**YOUR GOAL**. What lines below include the word "Ensure"? Copy each one.

**INFORMATION SHOWN**.
· · ·
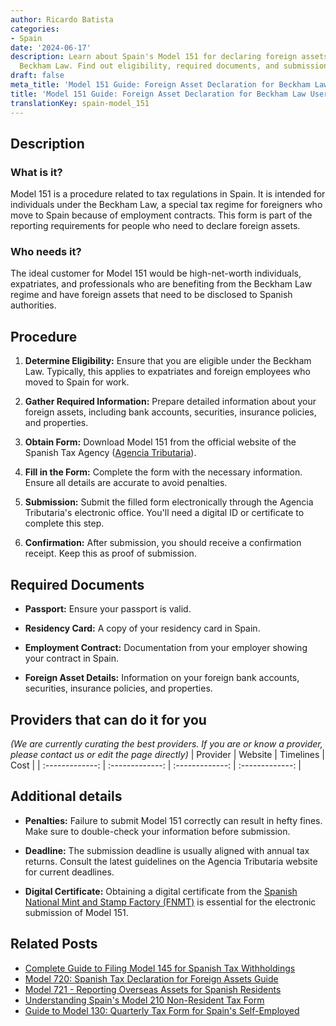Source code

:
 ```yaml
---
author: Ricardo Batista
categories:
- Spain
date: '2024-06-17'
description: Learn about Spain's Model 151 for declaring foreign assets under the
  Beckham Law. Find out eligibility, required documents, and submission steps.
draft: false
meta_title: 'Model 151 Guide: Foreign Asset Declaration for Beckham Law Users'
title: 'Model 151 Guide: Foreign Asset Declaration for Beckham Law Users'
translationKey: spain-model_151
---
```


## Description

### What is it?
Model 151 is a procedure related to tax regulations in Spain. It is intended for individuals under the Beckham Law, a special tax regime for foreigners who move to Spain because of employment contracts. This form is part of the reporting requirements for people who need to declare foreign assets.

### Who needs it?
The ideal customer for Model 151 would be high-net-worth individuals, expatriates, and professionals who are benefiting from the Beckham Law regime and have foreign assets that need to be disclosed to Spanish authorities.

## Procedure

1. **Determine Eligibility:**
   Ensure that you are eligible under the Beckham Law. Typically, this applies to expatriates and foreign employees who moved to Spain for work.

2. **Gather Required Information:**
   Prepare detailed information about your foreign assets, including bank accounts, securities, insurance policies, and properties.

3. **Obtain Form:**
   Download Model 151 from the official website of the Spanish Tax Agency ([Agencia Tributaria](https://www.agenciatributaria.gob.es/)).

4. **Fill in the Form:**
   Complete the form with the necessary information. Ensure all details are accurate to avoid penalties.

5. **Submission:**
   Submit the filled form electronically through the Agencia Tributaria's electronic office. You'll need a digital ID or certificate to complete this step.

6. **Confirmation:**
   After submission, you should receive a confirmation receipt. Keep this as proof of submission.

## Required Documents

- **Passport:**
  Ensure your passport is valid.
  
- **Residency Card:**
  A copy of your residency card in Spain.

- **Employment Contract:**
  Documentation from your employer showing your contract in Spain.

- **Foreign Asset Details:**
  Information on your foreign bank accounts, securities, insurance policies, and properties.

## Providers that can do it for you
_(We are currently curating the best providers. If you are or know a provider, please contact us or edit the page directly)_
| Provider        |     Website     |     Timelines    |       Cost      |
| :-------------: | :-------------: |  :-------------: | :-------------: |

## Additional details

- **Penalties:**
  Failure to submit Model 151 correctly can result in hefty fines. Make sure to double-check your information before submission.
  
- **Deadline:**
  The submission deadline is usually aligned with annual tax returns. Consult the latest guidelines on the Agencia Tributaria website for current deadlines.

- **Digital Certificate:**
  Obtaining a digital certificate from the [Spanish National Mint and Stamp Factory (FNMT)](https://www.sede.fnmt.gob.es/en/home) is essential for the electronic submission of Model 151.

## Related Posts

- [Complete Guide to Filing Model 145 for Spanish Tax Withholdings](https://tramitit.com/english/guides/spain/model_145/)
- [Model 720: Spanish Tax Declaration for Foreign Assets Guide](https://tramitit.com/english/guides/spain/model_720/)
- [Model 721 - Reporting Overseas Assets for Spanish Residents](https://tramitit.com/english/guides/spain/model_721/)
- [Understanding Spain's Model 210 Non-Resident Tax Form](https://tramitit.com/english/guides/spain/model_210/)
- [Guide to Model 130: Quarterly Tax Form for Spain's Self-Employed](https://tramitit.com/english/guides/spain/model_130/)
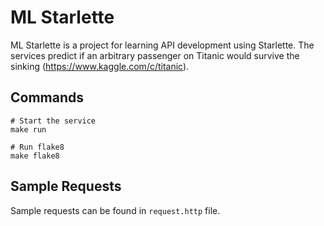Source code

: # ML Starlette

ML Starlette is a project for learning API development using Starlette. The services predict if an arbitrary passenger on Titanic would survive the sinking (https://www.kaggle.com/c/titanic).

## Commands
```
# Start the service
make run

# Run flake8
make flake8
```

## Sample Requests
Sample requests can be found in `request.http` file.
· · ·
**ANSWER TO THIS TASK**.
   Ensure that you are eligible under the Beckham Law. Typically, this applies to expatriates and foreign employees who moved to Spain for work.
   Complete the form with the necessary information. Ensure all details are accurate to avoid penalties.
  Ensure your passport is valid.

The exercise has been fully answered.